In autonomous routines, the robot is driving by itself and running different tasks without any teleoperated control. Often times in games, you’ll be given different objectives that you need to complete in both teleop and auto. For example, in this year’s game (Crescendo), robots are given the task of shooting notes (orange discs) into a speaker (an elevated opening above the field) and the amp (a flat chute).
This means that during autonomous routines, you have to control the superstructure of the robot (different parts of the robot, like the wrist on this year’s robot to get it to the right setpoint so it can accurately shoot the note into the speaker) and command it to drive to different parts of the field.

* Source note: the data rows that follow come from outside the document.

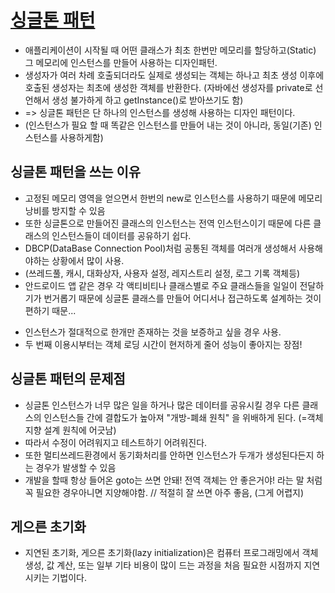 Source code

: 
# [싱글톤 패턴](https://jeong-pro.tistory.com/86)
* 애플리케이션이 시작될 때 어떤 클래스가 최초 한번만 메모리를 할당하고(Static) 그 메모리에 인스턴스를 만들어 사용하는 디자인패턴.
* 생성자가 여러 차례 호출되더라도 실제로 생성되는 객체는 하나고 최초 생성 이후에 호출된 생성자는 최초에 생성한 객체를 반환한다. (자바에선 생성자를 private로 선언해서 생성 불가하게 하고 getInstance()로 받아쓰기도 함)
* => 싱글톤 패턴은 단 하나의 인스턴스를 생성해 사용하는 디자인 패턴이다.
* (인스턴스가 필요 할 때 똑같은 인스턴스를 만들어 내는 것이 아니라, 동일(기존) 인스턴스를 사용하게함)

## 싱글톤 패턴을 쓰는 이유
* 고정된 메모리 영역을 얻으면서 한번의 new로 인스턴스를 사용하기 때문에 메모리 낭비를 방지할 수 있음
* 또한 싱글톤으로 만들어진 클래스의 인스턴스는 전역 인스턴스이기 때문에 다른 클래스의 인스턴스들이 데이터를 공유하기 쉽다.
* DBCP(DataBase Connection Pool)처럼 공통된 객체를 여러개 생성해서 사용해야하는 상황에서 많이 사용.
* (쓰레드풀, 캐시, 대화상자, 사용자 설정, 레지스트리 설정, 로그 기록 객체등)
* 안드로이드 앱 같은 경우 각 액티비티나 클래스별로 주요 클래스들을 일일이 전달하기가 번거롭기 때문에 싱글톤 클래스를 만들어 어디서나 접근하도록 설계하는 것이 편하기 때문...
+ 인스턴스가 절대적으로 한개만 존재하는 것을 보증하고 싶을 경우 사용.
+ 두 번째 이용시부터는 객체 로딩 시간이 현저하게 줄어 성능이 좋아지는 장점!


## 싱글톤 패턴의 문제점
* 싱글톤 인스턴스가 너무 많은 일을 하거나 많은 데이터를 공유시킬 경우 다른 클래스의 인스턴스들 간에 결합도가 높아져 "개방-폐쇄 원칙" 을 위배하게 된다. (=객체 지향 설계 원칙에 어긋남)
* 따라서 수정이 어려워지고 테스트하기 어려워진다.
* 또한 멀티쓰레드환경에서 동기화처리를 안하면 인스턴스가 두개가 생성된다든지 하는 경우가 발생할 수 있음
* 개발을 할때 항상 들어온 goto는 쓰면 안돼! 전역 객체는 안 좋은거야! 라는 말 처럼 꼭 필요한 경우아니면 지양해야함. // 적절히 잘 쓰면 아주 좋음, (그게 어렵지)


## 게으른 초기화
* 지연된 초기화, 게으른 초기화(lazy initialization)은 컴퓨터 프로그래밍에서 객체 생성, 값 계산, 또는 일부 기타 비용이 많이 드는 과정을 처음 필요한 시점까지 지연시키는 기법이다.
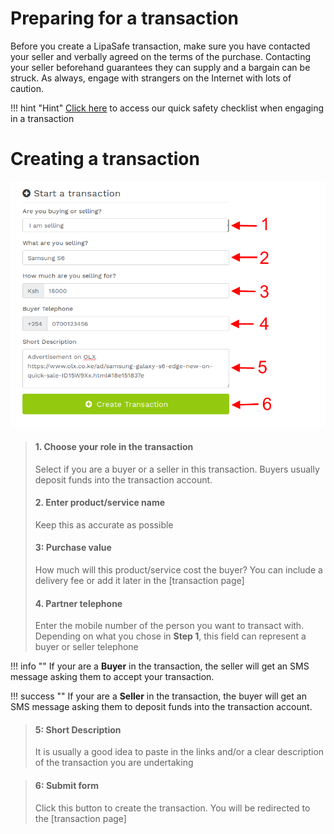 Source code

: # Preparing for a transaction
Before you create a LipaSafe transaction, make sure you have contacted your seller and verbally agreed on the terms of the purchase. Contacting your seller beforehand guarantees they can supply and a bargain can be struck. As always, engage with strangers on the Internet with lots of caution.

!!! hint "Hint"
    [Click here](../legal/stay-safe.md) to access our quick safety checklist when engaging in a transaction

# Creating a transaction
![start txn](../images/start-txn.png)

> #### 1. Choose your role in the transaction
> Select if you are a buyer or a seller in this transaction. Buyers usually deposit funds into the transaction account.
> #### 2. Enter product/service name
> Keep this as accurate as possible
> #### 3: Purchase value
> How much will this product/service cost the buyer? You can include a delivery fee or add it later in the [transaction page]
> #### 4. Partner telephone
> Enter the mobile number of the person you want to transact with. Depending on what you chose in **Step 1**, this field can represent a buyer or seller telephone

!!! info ""
    If your are a **Buyer** in the transaction, the seller will get an SMS message asking them to accept your transaction.
    
!!! success ""
    If your are a **Seller** in the transaction, the buyer will get an SMS message asking them to deposit funds into the transaction account.
    
> #### 5: Short Description
> It is usually a good idea to paste in the links and/or a clear description of the transaction you are undertaking

> #### 6: Submit form
> Click this button to create the transaction. You will be redirected to the [transaction page] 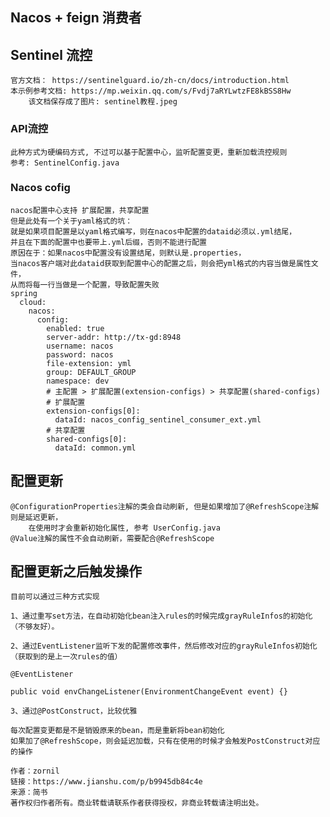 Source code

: ## Nacos + feign 消费者

## Sentinel 流控
    官方文档： https://sentinelguard.io/zh-cn/docs/introduction.html
    本示例参考文档: https://mp.weixin.qq.com/s/Fvdj7aRYLwtzFE8kBSS8Hw
        该文档保存成了图片: sentinel教程.jpeg

### API流控
    此种方式为硬编码方式, 不过可以基于配置中心，监听配置变更，重新加载流控规则
    参考: SentinelConfig.java
    
### Nacos cofig
    nacos配置中心支持 扩展配置，共享配置
    但是此处有一个关于yaml格式的坑：
    就是如果项目配置是以yaml格式编写，则在nacos中配置的dataid必须以.yml结尾，
    并且在下面的配置中也要带上.yml后缀，否则不能进行配置
    原因在于：如果nacos中配置没有设置结尾，则默认是.properties，
    当nacos客户端对此dataid获取到配置中心的配置之后，则会把yml格式的内容当做是属性文件，
    从而将每一行当做是一个配置，导致配置失败
    spring
      cloud:
        nacos:
          config:
            enabled: true
            server-addr: http://tx-gd:8948
            username: nacos
            password: nacos
            file-extension: yml
            group: DEFAULT_GROUP
            namespace: dev
            # 主配置 > 扩展配置(extension-configs) > 共享配置(shared-configs)
            # 扩展配置
            extension-configs[0]:
              dataId: nacos_config_sentinel_consumer_ext.yml
            # 共享配置
            shared-configs[0]:
              dataId: common.yml
## 配置更新
    @ConfigurationProperties注解的类会自动刷新, 但是如果增加了@RefreshScope注解则是延迟更新，
        在使用时才会重新初始化属性, 参考 UserConfig.java
    @Value注解的属性不会自动刷新，需要配合@RefreshScope   
## 配置更新之后触发操作
    目前可以通过三种方式实现
    
    1、通过重写set方法，在自动初始化bean注入rules的时候完成grayRuleInfos的初始化（不够友好）。
    
    2、通过EventListener监听下发的配置修改事件，然后修改对应的grayRuleInfos初始化（获取到的是上一次rules的值）
    
    @EventListener
    
    public void envChangeListener(EnvironmentChangeEvent event) {}
      
    3、通过@PostConstruct，比较优雅
    
    每次配置变更都是不是销毁原来的bean，而是重新将bean初始化
    如果加了@RefreshScope，则会延迟加载，只有在使用的时候才会触发PostConstruct对应的操作
    
    作者：zornil
    链接：https://www.jianshu.com/p/b9945db84c4e
    来源：简书
    著作权归作者所有。商业转载请联系作者获得授权，非商业转载请注明出处。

One word that you’ll see come up a lot when working with autonomous routines are trajectories. Lots of tools exist already to generate trajectories for the robot to follow, and trajectories are a higher-level way of understanding the path that the robot has to follow during the autonomous routine.
Example of a trajectory in PathPlanner
When generating trajectories, you’ll usually see splines generated which are sets of curves that interpolate between points (which are chosen by the programmers). Splines are great for trajectories because their change in curvature is continuous, meaning that the trajectories won’t be jerky and suddenly change headings to the point that the robots aren’t able to reach those targets in time.
Some tools that are often used to generate these trajectories are:
Now that you know the tools used to generate trajectories that the robot is expected to follow and what trajectories actually are, you might be wondering how you convert these trajectories into actual instructions that the robot is expected to follow.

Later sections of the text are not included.